(Collected data)
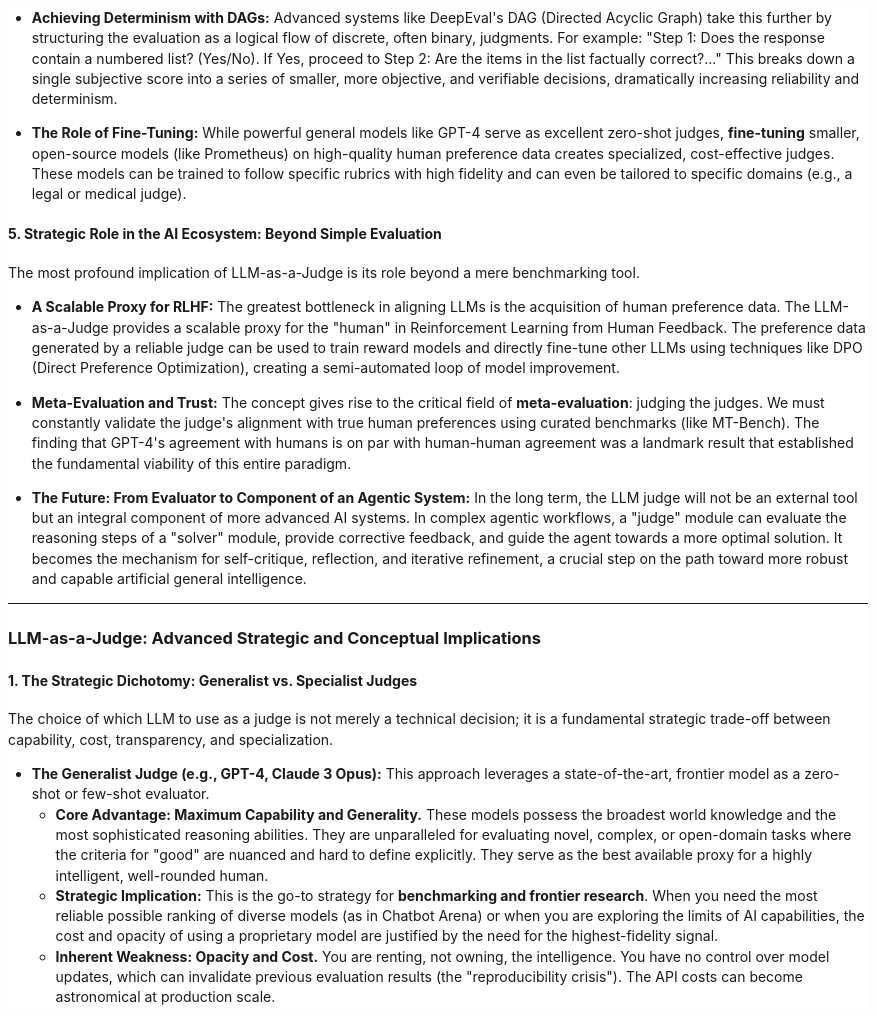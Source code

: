 *   **Achieving Determinism with DAGs:** Advanced systems like DeepEval's DAG (Directed Acyclic Graph) take this further by structuring the evaluation as a logical flow of discrete, often binary, judgments. For example: "Step 1: Does the response contain a numbered list? (Yes/No). If Yes, proceed to Step 2: Are the items in the list factually correct?..." This breaks down a single subjective score into a series of smaller, more objective, and verifiable decisions, dramatically increasing reliability and determinism.

*   **The Role of Fine-Tuning:** While powerful general models like GPT-4 serve as excellent zero-shot judges, **fine-tuning** smaller, open-source models (like Prometheus) on high-quality human preference data creates specialized, cost-effective judges. These models can be trained to follow specific rubrics with high fidelity and can even be tailored to specific domains (e.g., a legal or medical judge).

#### 5. Strategic Role in the AI Ecosystem: Beyond Simple Evaluation

The most profound implication of LLM-as-a-Judge is its role beyond a mere benchmarking tool.

*   **A Scalable Proxy for RLHF:** The greatest bottleneck in aligning LLMs is the acquisition of human preference data. The LLM-as-a-Judge provides a scalable proxy for the "human" in Reinforcement Learning from Human Feedback. The preference data generated by a reliable judge can be used to train reward models and directly fine-tune other LLMs using techniques like DPO (Direct Preference Optimization), creating a semi-automated loop of model improvement.

*   **Meta-Evaluation and Trust:** The concept gives rise to the critical field of **meta-evaluation**: judging the judges. We must constantly validate the judge's alignment with true human preferences using curated benchmarks (like MT-Bench). The finding that GPT-4's agreement with humans is on par with human-human agreement was a landmark result that established the fundamental viability of this entire paradigm.

*   **The Future: From Evaluator to Component of an Agentic System:** In the long term, the LLM judge will not be an external tool but an integral component of more advanced AI systems. In complex agentic workflows, a "judge" module can evaluate the reasoning steps of a "solver" module, provide corrective feedback, and guide the agent towards a more optimal solution. It becomes the mechanism for self-critique, reflection, and iterative refinement, a crucial step on the path toward more robust and capable artificial general intelligence.


***

### LLM-as-a-Judge: Advanced Strategic and Conceptual Implications

#### 1. The Strategic Dichotomy: Generalist vs. Specialist Judges

The choice of which LLM to use as a judge is not merely a technical decision; it is a fundamental strategic trade-off between capability, cost, transparency, and specialization.

*   **The Generalist Judge (e.g., GPT-4, Claude 3 Opus):** This approach leverages a state-of-the-art, frontier model as a zero-shot or few-shot evaluator.
    *   **Core Advantage: Maximum Capability and Generality.** These models possess the broadest world knowledge and the most sophisticated reasoning abilities. They are unparalleled for evaluating novel, complex, or open-domain tasks where the criteria for "good" are nuanced and hard to define explicitly. They serve as the best available proxy for a highly intelligent, well-rounded human.
    *   **Strategic Implication:** This is the go-to strategy for **benchmarking and frontier research**. When you need the most reliable possible ranking of diverse models (as in Chatbot Arena) or when you are exploring the limits of AI capabilities, the cost and opacity of using a proprietary model are justified by the need for the highest-fidelity signal.
    *   **Inherent Weakness: Opacity and Cost.** You are renting, not owning, the intelligence. You have no control over model updates, which can invalidate previous evaluation results (the "reproducibility crisis"). The API costs can become astronomical at production scale.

### Brief
Wherever the word "intelligence" turns up in the records, copy out the line it is on.

### Output for this exercise
*   **The Future: From Evaluator to Component of an Agentic System:** In the long term, the LLM judge will not be an external tool but an integral component of more advanced AI systems. In complex agentic workflows, a "judge" module can evaluate the reasoning steps of a "solver" module, provide corrective feedback, and guide the agent towards a more optimal solution. It becomes the mechanism for self-critique, reflection, and iterative refinement, a crucial step on the path toward more robust and capable artificial general intelligence.
    *   **Inherent Weakness: Opacity and Cost.** You are renting, not owning, the intelligence. You have no control over model updates, which can invalidate previous evaluation results (the "reproducibility crisis"). The API costs can become astronomical at production scale.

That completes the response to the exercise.